Every legal case has some expense, such as copy costs, document fees for police reports, medical records, and the like. Serious injury cases often require paying for a medical expert, accident reconstruction, and other expert costs.
Ask if your attorney anticipates any additional expenses, including costs for:
- Expert witnesses
- Private investigators
- Court reporters
Expert witnesses, private investigators, and court reporters all charge for their time, and the cost is always passed on to the client.

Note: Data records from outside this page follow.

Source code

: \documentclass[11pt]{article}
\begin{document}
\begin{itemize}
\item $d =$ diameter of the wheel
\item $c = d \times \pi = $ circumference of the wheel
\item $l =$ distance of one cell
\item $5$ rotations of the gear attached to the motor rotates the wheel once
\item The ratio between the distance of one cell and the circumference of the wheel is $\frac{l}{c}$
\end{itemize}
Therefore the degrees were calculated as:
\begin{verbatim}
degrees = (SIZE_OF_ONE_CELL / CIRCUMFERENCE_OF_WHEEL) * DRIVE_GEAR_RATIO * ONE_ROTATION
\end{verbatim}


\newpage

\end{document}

Will Your Case Go to Trial?
You should have a general idea of whether your case will be litigated. Make sure your lawyer consults with you before filing a lawsuit. A lawsuit can substantially increase the time and expenses needed for your case.
Lawsuits cost more money. While an out-of-court settlement may not require expert witnesses, investigators, or depositions, a trial requires all of them. If your case is based on a personal injury, the costs of litigation can substantially diminish your final compensation.
The same is true for hourly rate cases, although instead of a settlement deduction, you’ll be paying the additional trial expenses out-of-pocket.
Settling a claim without filing a lawsuit can save money. There’s always a chance of losing at trial. Even if you win, the additional trial costs could result in a net loss.
Although you should trust in your attorney, you have the right to have your lawyer explain your options before filing a lawsuit. In many personal injury cases, once a lawsuit is filed the insurance company will quickly offer enough money to settle your case satisfactorily.
On the other hand, proceeding to trial gets expensive. You might lose your case. Or, the jury could enter a large verdict in your favor, only to have the at-fault party’s insurance company file an appeal. Your attorney will help you weigh the pros and cons of litigation.
Dealing with legal issues in a personal injury claim can be stressful. With an attorney in your corner, you don’t have to tackle difficult issues on your own.
The best attorney-client relationships start with good communication. Speak up, ask questions, and know what to expect while your attorney fights for you.